Scott David Gray (firstname.lastname@example.org)
Tue, 17 Aug 1999 14:11:44 -0400
Joseph Moore wrote:
> Re: college - unlike high school as I knew it (YMMV), in college it's often
> possible to learn something you're interested in without too much mindless
> confrontation (although Scott might disagree - Scott?). If you ignore the
> counselors and don't worry about graduating on someone else's schedule, you
> can take whatever you want, pretty much.
Well, one always learns whatever one's surroundings; so to that extent I agree
with you. During college I managed to remain involved in academic pursuits --
DESPITE the surroundings, not because of them. I certainly feel that I
developed less in my 4 years at college than in ANY single year before or after
college (well, all right, college was better than elementary public school --
but not by much).
It seems to me, though, that college tends to make a pauper of people,
needlessly. There are considerably less expensive (in terms of money, time, and
psychic energy) to get whatever college claims to offer. One can always buy
books (which aren't included in college tuition and fees, anyway). One can
always find academic clubs and people to talk with for free (more so with the
Internet). Even if a college class is itself valuable (this is in question --
walk down the hallway in any college, look in the windows where classes take
place, and see the bored and sleepy expressions on the rows of students), one
can always get into college classes for free just by asking the Professor.
So what is it that people pay $40000 plus, and four years of their lives for?
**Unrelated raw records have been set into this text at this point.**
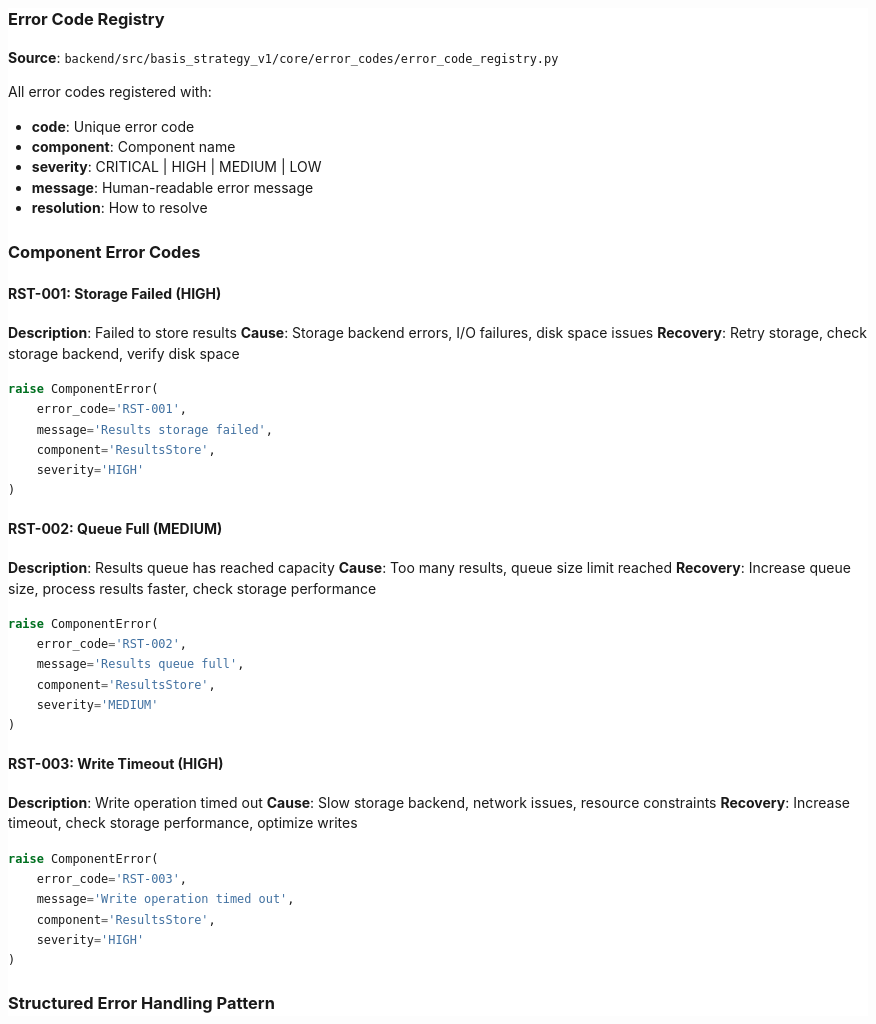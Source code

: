 ### Error Code Registry
**Source**: `backend/src/basis_strategy_v1/core/error_codes/error_code_registry.py`

All error codes registered with:
- **code**: Unique error code
- **component**: Component name
- **severity**: CRITICAL | HIGH | MEDIUM | LOW
- **message**: Human-readable error message
- **resolution**: How to resolve

### Component Error Codes

#### RST-001: Storage Failed (HIGH)
**Description**: Failed to store results
**Cause**: Storage backend errors, I/O failures, disk space issues
**Recovery**: Retry storage, check storage backend, verify disk space
```python
raise ComponentError(
    error_code='RST-001',
    message='Results storage failed',
    component='ResultsStore',
    severity='HIGH'
)
```

#### RST-002: Queue Full (MEDIUM)
**Description**: Results queue has reached capacity
**Cause**: Too many results, queue size limit reached
**Recovery**: Increase queue size, process results faster, check storage performance
```python
raise ComponentError(
    error_code='RST-002',
    message='Results queue full',
    component='ResultsStore',
    severity='MEDIUM'
)
```

#### RST-003: Write Timeout (HIGH)
**Description**: Write operation timed out
**Cause**: Slow storage backend, network issues, resource constraints
**Recovery**: Increase timeout, check storage performance, optimize writes
```python
raise ComponentError(
    error_code='RST-003',
    message='Write operation timed out',
    component='ResultsStore',
    severity='HIGH'
)
```

### Structured Error Handling Pattern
To buy the degree. It seems like a rotten deal to me.
> But the real good thing about college is the more human relationship between
> class time and free time: not much of the former, tons of the latter. I
> learned whatever I learned in college mostly reading out on the lawn, in my
> room or in the library, and talking with smart people. Classes were not
> nearly as important as self-directed time - and that's what the Sudbury
> model affords every student in abundance!
Again, agreed. In reality, people are paying $60000 as the cover charge in a
four year party. But their party is interrupted by things that they aren't
interested in. As I suggested before, there are clubs and interest groups in
every major city (some of which are associated with colleges to be sure, but one
doesn't need to be a paying student to make use of those facilities).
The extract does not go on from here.